*PROBLEM STATEMENT*:
Read the data, and whenever a line holds the word "begin", report that line.

[Start of Attachment]

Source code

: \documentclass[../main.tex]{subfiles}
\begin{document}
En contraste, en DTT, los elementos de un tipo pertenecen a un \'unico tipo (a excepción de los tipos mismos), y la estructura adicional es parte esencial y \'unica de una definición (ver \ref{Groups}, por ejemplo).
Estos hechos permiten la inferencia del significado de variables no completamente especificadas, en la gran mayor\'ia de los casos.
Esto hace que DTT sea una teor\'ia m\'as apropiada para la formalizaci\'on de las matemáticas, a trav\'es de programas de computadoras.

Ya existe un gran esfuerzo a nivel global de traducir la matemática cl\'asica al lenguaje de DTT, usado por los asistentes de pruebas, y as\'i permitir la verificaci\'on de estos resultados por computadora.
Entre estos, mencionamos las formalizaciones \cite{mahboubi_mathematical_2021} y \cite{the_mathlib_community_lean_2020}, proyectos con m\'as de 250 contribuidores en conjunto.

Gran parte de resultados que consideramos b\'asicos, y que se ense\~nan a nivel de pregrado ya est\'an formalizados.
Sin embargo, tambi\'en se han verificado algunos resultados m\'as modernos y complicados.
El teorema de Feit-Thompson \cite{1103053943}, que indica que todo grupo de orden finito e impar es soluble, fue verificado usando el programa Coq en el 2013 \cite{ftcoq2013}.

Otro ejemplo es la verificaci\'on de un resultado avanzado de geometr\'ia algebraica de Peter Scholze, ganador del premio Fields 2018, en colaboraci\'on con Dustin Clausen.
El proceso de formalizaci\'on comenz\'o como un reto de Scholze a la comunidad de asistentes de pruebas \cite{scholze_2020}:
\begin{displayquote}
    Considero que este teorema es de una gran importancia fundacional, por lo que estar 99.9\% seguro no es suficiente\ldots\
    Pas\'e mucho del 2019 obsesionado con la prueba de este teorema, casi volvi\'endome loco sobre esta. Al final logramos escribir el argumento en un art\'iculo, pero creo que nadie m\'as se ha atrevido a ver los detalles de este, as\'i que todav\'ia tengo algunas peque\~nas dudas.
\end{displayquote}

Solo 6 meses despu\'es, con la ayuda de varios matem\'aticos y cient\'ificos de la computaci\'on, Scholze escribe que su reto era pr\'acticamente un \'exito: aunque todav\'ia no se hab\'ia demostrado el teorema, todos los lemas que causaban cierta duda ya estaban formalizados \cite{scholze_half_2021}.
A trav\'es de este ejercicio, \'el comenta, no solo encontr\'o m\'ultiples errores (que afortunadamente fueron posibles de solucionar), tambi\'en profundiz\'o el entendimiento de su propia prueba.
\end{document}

[End of Attachment]

*WRITTEN ANSWER*:
\begin{document}
\begin{displayquote}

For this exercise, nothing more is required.